MUNICH, Germany – Latest research on executive talent flow between countries highlights the continuing trend of ‘brain drain’ from the UK.
Over the past year, 26% of UK executive job changers chose to move to a different country, a 6% increase from 2009. This number compares starkly with emigration rates of only 7-8% in Germany, Italy and Spain, the countries with the lowest propensity to relocate. Britain is now the second biggest exporter of senior talent after central and eastern Europe.
This is one of the key findings of the 3rd edition of Talent Mapping research from international online career and recruitment service Experteer. Of its members, over 70,000 senior-level professionals changed jobs in the 12 months leading up through the first quarter of 2011. Almost one-sixth (15.6%) of these job changers took up a new position in a different country, representing a small drop from 2008-09 levels (17%) but a notable rise on 2007/08 (13.5%). International job changers within this group totaled 11,188, with 7.2% originating from the UK.
So what has contributed to the UK trend over the past two years? Clearly the continuing impact of economic recession on the domestic job market has played a part. There are also emerging threats to living standards from public sector spending cuts plus the introduction in 2010 of the 50p top personal tax rate for those earning over GBP150,000 (EUR170,000) a year.
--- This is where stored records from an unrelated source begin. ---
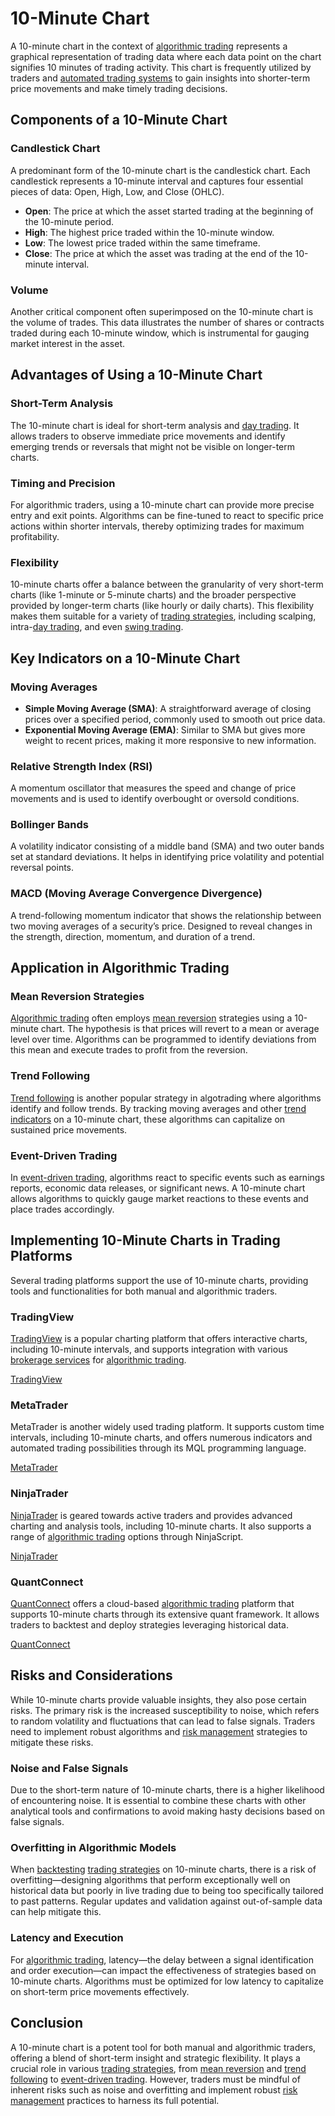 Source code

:# 10-Minute Chart

A 10-minute chart in the context of [algorithmic trading](../a/algorithmic_trading.md) represents a graphical representation of trading data where each data point on the chart signifies 10 minutes of trading activity. This chart is frequently utilized by traders and [automated trading systems](../a/automated_trading_systems.md) to gain insights into shorter-term price movements and make timely trading decisions.

## Components of a 10-Minute Chart

### Candlestick Chart

A predominant form of the 10-minute chart is the candlestick chart. Each candlestick represents a 10-minute interval and captures four essential pieces of data: Open, High, Low, and Close (OHLC). 

- **Open**: The price at which the asset started trading at the beginning of the 10-minute period.
- **High**: The highest price traded within the 10-minute window.
- **Low**: The lowest price traded within the same timeframe.
- **Close**: The price at which the asset was trading at the end of the 10-minute interval.

### Volume

Another critical component often superimposed on the 10-minute chart is the volume of trades. This data illustrates the number of shares or contracts traded during each 10-minute window, which is instrumental for gauging market interest in the asset.

## Advantages of Using a 10-Minute Chart

### Short-Term Analysis

The 10-minute chart is ideal for short-term analysis and [day trading](../d/day_trading.md). It allows traders to observe immediate price movements and identify emerging trends or reversals that might not be visible on longer-term charts.

### Timing and Precision

For algorithmic traders, using a 10-minute chart can provide more precise entry and exit points. Algorithms can be fine-tuned to react to specific price actions within shorter intervals, thereby optimizing trades for maximum profitability.

### Flexibility

10-minute charts offer a balance between the granularity of very short-term charts (like 1-minute or 5-minute charts) and the broader perspective provided by longer-term charts (like hourly or daily charts). This flexibility makes them suitable for a variety of [trading strategies](../t/trading_strategies.md), including scalping, intra-[day trading](../d/day_trading.md), and even [swing trading](../s/swing_trading.md).

## Key Indicators on a 10-Minute Chart

### Moving Averages

- **Simple Moving Average (SMA)**: A straightforward average of closing prices over a specified period, commonly used to smooth out price data.
- **Exponential Moving Average (EMA)**: Similar to SMA but gives more weight to recent prices, making it more responsive to new information.

### Relative Strength Index (RSI)
A momentum oscillator that measures the speed and change of price movements and is used to identify overbought or oversold conditions.

### Bollinger Bands
A volatility indicator consisting of a middle band (SMA) and two outer bands set at standard deviations. It helps in identifying price volatility and potential reversal points.

### MACD (Moving Average Convergence Divergence)
A trend-following momentum indicator that shows the relationship between two moving averages of a security’s price. Designed to reveal changes in the strength, direction, momentum, and duration of a trend.

## Application in Algorithmic Trading

### Mean Reversion Strategies

[Algorithmic trading](../a/algorithmic_trading.md) often employs [mean reversion](../m/mean_reversion.md) strategies using a 10-minute chart. The hypothesis is that prices will revert to a mean or average level over time. Algorithms can be programmed to identify deviations from this mean and execute trades to profit from the reversion.

### Trend Following

[Trend following](../t/trend_following.md) is another popular strategy in algotrading where algorithms identify and follow trends. By tracking moving averages and other [trend indicators](../t/trend_indicators.md) on a 10-minute chart, these algorithms can capitalize on sustained price movements.

### Event-Driven Trading

In [event-driven trading](../e/event-driven_trading.md), algorithms react to specific events such as earnings reports, economic data releases, or significant news. A 10-minute chart allows algorithms to quickly gauge market reactions to these events and place trades accordingly.

## Implementing 10-Minute Charts in Trading Platforms

Several trading platforms support the use of 10-minute charts, providing tools and functionalities for both manual and algorithmic traders.

### TradingView

[TradingView](../t/tradingview.md) is a popular charting platform that offers interactive charts, including 10-minute intervals, and supports integration with various [brokerage services](../b/brokerage_services.md) for [algorithmic trading](../a/algorithmic_trading.md).

[TradingView](https://www.tradingview.com)

### MetaTrader

MetaTrader is another widely used trading platform. It supports custom time intervals, including 10-minute charts, and offers numerous indicators and automated trading possibilities through its MQL programming language.

[MetaTrader](https://www.metatrader4.com)

### NinjaTrader

[NinjaTrader](../n/ninjatrader.md) is geared towards active traders and provides advanced charting and analysis tools, including 10-minute charts. It also supports a range of [algorithmic trading](../a/algorithmic_trading.md) options through NinjaScript.

[NinjaTrader](https://www.ninjatrader.com)

### QuantConnect

[QuantConnect](../q/quantconnect.md) offers a cloud-based [algorithmic trading](../a/algorithmic_trading.md) platform that supports 10-minute charts through its extensive quant framework. It allows traders to backtest and deploy strategies leveraging historical data.

[QuantConnect](https://www.quantconnect.com)

## Risks and Considerations

While 10-minute charts provide valuable insights, they also pose certain risks. The primary risk is the increased susceptibility to noise, which refers to random volatility and fluctuations that can lead to false signals. Traders need to implement robust algorithms and [risk management](../r/risk_management.md) strategies to mitigate these risks.

### Noise and False Signals

Due to the short-term nature of 10-minute charts, there is a higher likelihood of encountering noise. It is essential to combine these charts with other analytical tools and confirmations to avoid making hasty decisions based on false signals.

### Overfitting in Algorithmic Models

When [backtesting](../b/backtesting.md) [trading strategies](../t/trading_strategies.md) on 10-minute charts, there is a risk of overfitting—designing algorithms that perform exceptionally well on historical data but poorly in live trading due to being too specifically tailored to past patterns. Regular updates and validation against out-of-sample data can help mitigate this.

### Latency and Execution

For [algorithmic trading](../a/algorithmic_trading.md), latency—the delay between a signal identification and order execution—can impact the effectiveness of strategies based on 10-minute charts. Algorithms must be optimized for low latency to capitalize on short-term price movements effectively.

## Conclusion

A 10-minute chart is a potent tool for both manual and algorithmic traders, offering a blend of short-term insight and strategic flexibility. It plays a crucial role in various [trading strategies](../t/trading_strategies.md), from [mean reversion](../m/mean_reversion.md) and [trend following](../t/trend_following.md) to [event-driven trading](../e/event-driven_trading.md). However, traders must be mindful of inherent risks such as noise and overfitting and implement robust [risk management](../r/risk_management.md) practices to harness its full potential.

The result has been to make the UK less attractive to high-calibre talent and, perhaps, more importantly, less competitive internationally.
Seeking greener pastures
Of UK senior talent who secured employment abroad, the first choice was Germany. Interestingly, the second largest group chose to migrate farther abroad, beyond Europe. France was the third most popular destination.
Switzerland – for the third time running – achieved the highest net gain in imported senior-level professionals of just over 50%. It is the most popular destination country for executives from Germany, France and from outside Europe. On the other hand, the UK suffered a net loss of 15%; of those executives who chose to move here, almost one-third were from outside Europe.
Movement between neighboring countries remains most prevalent. Common language skills as well as proximity to home countries no doubt influence this pattern. Remuneration differences continue to have less influence, but average salaries of international movers are notably higher in Germany and Switzerland than in other Experteer-monitored countries. The largest disparity between highest and lowest earners is found in the UK.